Aparentemente, esta cláusula es peligrosísima. Sin embargo, nuestro autor nos
pide calma; nada hay que temer pues, «... primeramente, dándose por completo
cada uno de los asociados, la condición es igual para todos; y siendo igual,
ninguno tiene interés en hacerla onerosa para los demás..., dándose cada
individuo a todos no se da a nadie, y como no hay un asociado sobre el cual no
se adquiera el mismo derecho que se cede, se gana la equivalencia de todo lo
que se pierde y mayor fuerza para conservar lo que se tiene ...» [4].

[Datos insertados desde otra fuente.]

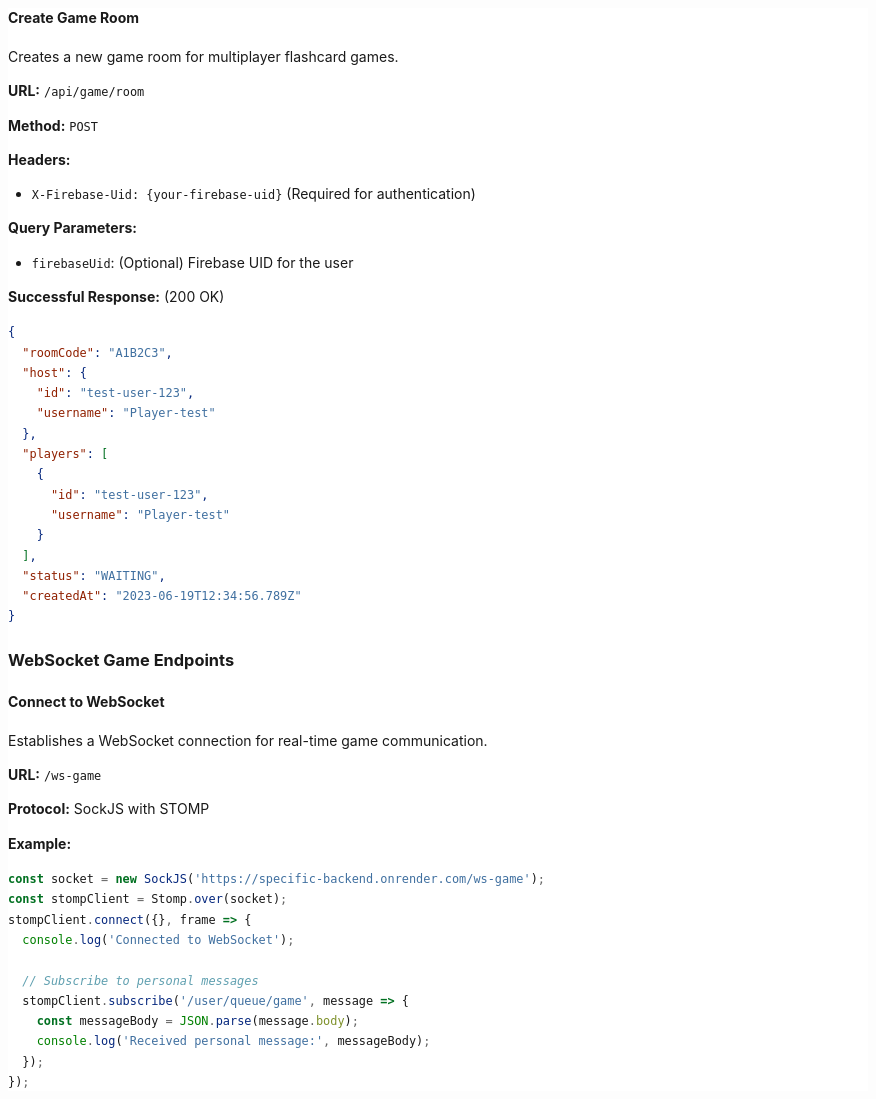 #### Create Game Room

Creates a new game room for multiplayer flashcard games.

**URL:** `/api/game/room`

**Method:** `POST`

**Headers:**
- `X-Firebase-Uid: {your-firebase-uid}` (Required for authentication)

**Query Parameters:**
- `firebaseUid`: (Optional) Firebase UID for the user

**Successful Response:** (200 OK)
```json
{
  "roomCode": "A1B2C3",
  "host": {
    "id": "test-user-123",
    "username": "Player-test"
  },
  "players": [
    {
      "id": "test-user-123",
      "username": "Player-test"
    }
  ],
  "status": "WAITING",
  "createdAt": "2023-06-19T12:34:56.789Z"
}
```

### WebSocket Game Endpoints

#### Connect to WebSocket

Establishes a WebSocket connection for real-time game communication.

**URL:** `/ws-game`

**Protocol:** SockJS with STOMP

**Example:**
```javascript
const socket = new SockJS('https://specific-backend.onrender.com/ws-game');
const stompClient = Stomp.over(socket);
stompClient.connect({}, frame => {
  console.log('Connected to WebSocket');
  
  // Subscribe to personal messages
  stompClient.subscribe('/user/queue/game', message => {
    const messageBody = JSON.parse(message.body);
    console.log('Received personal message:', messageBody);
  });
});
```
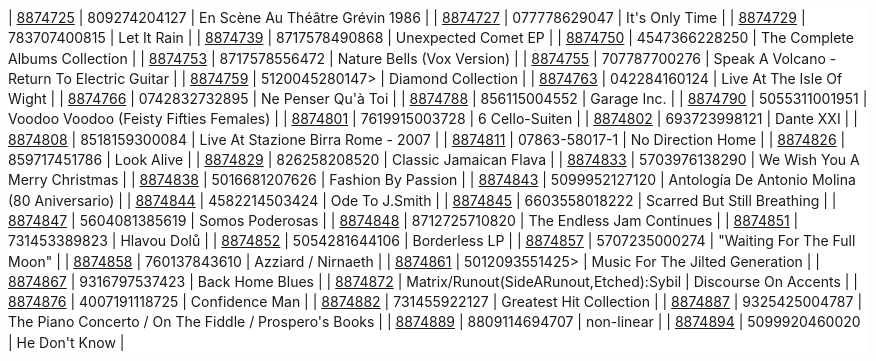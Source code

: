 | [8874725](https://www.discogs.com/release/8874725) | 809274204127 | En Scène Au Théâtre Grévin 1986 |
| [8874727](https://www.discogs.com/release/8874727) | 077778629047 | It's Only Time |
| [8874729](https://www.discogs.com/release/8874729) | 783707400815 | Let It Rain |
| [8874739](https://www.discogs.com/release/8874739) | 8717578490868 | Unexpected Comet EP |
| [8874750](https://www.discogs.com/release/8874750) | 4547366228250 | The Complete Albums Collection |
| [8874753](https://www.discogs.com/release/8874753) | 8717578556472 | Nature Bells (Vox Version) |
| [8874755](https://www.discogs.com/release/8874755) | 707787700276 | Speak A Volcano - Return To Electric Guitar |
| [8874759](https://www.discogs.com/release/8874759) | 5120045280147> | Diamond Collection |
| [8874763](https://www.discogs.com/release/8874763) | 042284160124 | Live At The Isle  Of Wight |
| [8874766](https://www.discogs.com/release/8874766) | 0742832732895 | Ne Penser Qu'à Toi |
| [8874788](https://www.discogs.com/release/8874788) | 856115004552 | Garage Inc. |
| [8874790](https://www.discogs.com/release/8874790) | 5055311001951 | Voodoo Voodoo (Feisty Fifties Females) |
| [8874801](https://www.discogs.com/release/8874801) | 7619915003728 | 6 Cello-Suiten |
| [8874802](https://www.discogs.com/release/8874802) | 693723998121 | Dante XXI |
| [8874808](https://www.discogs.com/release/8874808) | 8518159300084 | Live At Stazione Birra Rome - 2007 |
| [8874811](https://www.discogs.com/release/8874811) | 07863-58017-1 | No Direction Home |
| [8874826](https://www.discogs.com/release/8874826) | 859717451786 | Look Alive |
| [8874829](https://www.discogs.com/release/8874829) | 826258208520 | Classic Jamaican Flava |
| [8874833](https://www.discogs.com/release/8874833) | 5703976138290 | We Wish You A Merry Christmas |
| [8874838](https://www.discogs.com/release/8874838) | 5016681207626 | Fashion By Passion |
| [8874843](https://www.discogs.com/release/8874843) | 5099952127120 | Antología De Antonio Molina (80 Aniversario) |
| [8874844](https://www.discogs.com/release/8874844) | 4582214503424 | Ode To J.Smith |
| [8874845](https://www.discogs.com/release/8874845) | 6603558018222 | Scarred But Still Breathing |
| [8874847](https://www.discogs.com/release/8874847) | 5604081385619 | Somos Poderosas |
| [8874848](https://www.discogs.com/release/8874848) | 8712725710820 | The Endless Jam Continues |
| [8874851](https://www.discogs.com/release/8874851) | 731453389823 | Hlavou Dolů |
| [8874852](https://www.discogs.com/release/8874852) | 5054281644106 | Borderless LP |
| [8874857](https://www.discogs.com/release/8874857) | 5707235000274 | "Waiting For The Full Moon" |
| [8874858](https://www.discogs.com/release/8874858) | 760137843610 | Azziard / Nirnaeth |
| [8874861](https://www.discogs.com/release/8874861) | 5012093551425> | Music For The Jilted Generation |
| [8874867](https://www.discogs.com/release/8874867) | 9316797537423 | Back Home Blues |
| [8874872](https://www.discogs.com/release/8874872) | Matrix/Runout(SideARunout,Etched):Sybil | Discourse On Accents |
| [8874876](https://www.discogs.com/release/8874876) | 4007191118725 | Confidence Man |
| [8874882](https://www.discogs.com/release/8874882) | 731455922127 | Greatest Hit Collection |
| [8874887](https://www.discogs.com/release/8874887) | 9325425004787 | The Piano Concerto / On The Fiddle / Prospero's Books |
| [8874889](https://www.discogs.com/release/8874889) | 8809114694707 | non-linear |
| [8874894](https://www.discogs.com/release/8874894) | 5099920460020 | He Don't Know |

La voluntad de los asociados se subsume en la «voluntad general», que viene a
ser la expresión verdaderamente auténtica del querer de cada uno. Esta voluntad
«... es siempre recta y tiende constantemente a la utilidad pública ...». «El
soberano, por la sola razón de serlo, es siempre lo que debe ser ...» [5].
Nuestra
libertad y nuestros derechos están garantizados. Si alguno comete la locura de
rebelarse contra la «volonté genérale», se rebela en el fondo contra sí mismo.
Obligarlo a obedecer «... no significa otra cosa que obligarlo a ser libre» [6].
En
Kant, el proceso ideológico es parecido. El punto de partida es la
consideración de la persona humana como un absoluto, un fin en sí mismo: «...
todo ser razonable existe como un fin en sí, y no como un medio ...» [7].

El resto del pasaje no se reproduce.